I cannot seem to find the correlation between having an interval of a radius of a sphere with finding the greatest lateral surface area of a right circular cylinder inscribed in it.
The question goes like this:
Calculate the dimensions of the right circular cylinder of the greatest lateral surface area that can be inscribed in a sphere of radius $6$ inches.
Since the surface area of a cylinder is $2\pi rh$ and since the distance of the sphere's center and the tip of the cylinder is equal to the radius ($6$ inches), then by Pythagorean theorem,
$$\left(\frac h 2\right)^2 + r^2 =36$$
$\frac h 2$ since the center of the sphere is also the midpoint of the cylinder's height.
Then I found $h$:
$$h= 2\sqrt{36-r^2}$$
By this, we can have the equation $A(r)=SA$ of cylinder and
$$A(r)=2\pi r \cdot 2\sqrt{36-r^2}$$
But then my question is what is the connection of this function with the interval $0\le r\le6$?
Thanks
Best Answer
You don't say so explicitly, but your formulas imply that the symbol $r$ represents the radius of the cylinder and $h$ is the height of the cylinder.
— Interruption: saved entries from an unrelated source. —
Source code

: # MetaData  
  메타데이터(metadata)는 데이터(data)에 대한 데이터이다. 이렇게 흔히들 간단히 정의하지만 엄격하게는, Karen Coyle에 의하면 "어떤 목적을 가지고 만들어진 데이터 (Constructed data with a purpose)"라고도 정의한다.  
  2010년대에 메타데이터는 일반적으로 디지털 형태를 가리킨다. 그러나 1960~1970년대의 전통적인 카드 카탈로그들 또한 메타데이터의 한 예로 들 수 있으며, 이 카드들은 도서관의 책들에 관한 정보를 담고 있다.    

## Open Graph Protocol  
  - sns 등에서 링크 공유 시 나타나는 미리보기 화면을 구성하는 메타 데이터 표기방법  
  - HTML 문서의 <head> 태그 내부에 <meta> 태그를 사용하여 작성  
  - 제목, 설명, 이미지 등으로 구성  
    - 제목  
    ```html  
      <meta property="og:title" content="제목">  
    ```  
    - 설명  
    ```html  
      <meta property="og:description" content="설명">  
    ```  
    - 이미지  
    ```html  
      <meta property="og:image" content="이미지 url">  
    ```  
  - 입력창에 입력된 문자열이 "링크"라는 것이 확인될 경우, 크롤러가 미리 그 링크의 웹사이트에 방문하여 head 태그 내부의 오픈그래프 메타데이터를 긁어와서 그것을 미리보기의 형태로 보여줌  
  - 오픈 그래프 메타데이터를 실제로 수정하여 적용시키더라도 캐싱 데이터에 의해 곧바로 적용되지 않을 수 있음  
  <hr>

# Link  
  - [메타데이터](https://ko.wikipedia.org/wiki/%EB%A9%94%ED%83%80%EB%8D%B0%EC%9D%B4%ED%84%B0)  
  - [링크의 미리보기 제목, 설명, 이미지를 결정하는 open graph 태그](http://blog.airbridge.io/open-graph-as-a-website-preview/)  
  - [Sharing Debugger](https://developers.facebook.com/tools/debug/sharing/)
There are many differently-shaped cylinders that can fit inside a given sphere. If the radius of the sphere is $6$, near one extreme, you have a very skinny cylinder whose height is very close to $12$ and whose radius is close to zero. Near the other extreme, you have a cylinder that is almost a flat disk with a very small "height" (or thickness) $h$ and a radius that is barely less than $6$.
We can even take the cylinder all the way to the extreme where it is only a degenerate cylinder: $h=12$, $r=0$ describes a line segment that just exactly fits in the sphere, and $h=0$, $r=6$ describes a flat disk that also exactly fits in the sphere.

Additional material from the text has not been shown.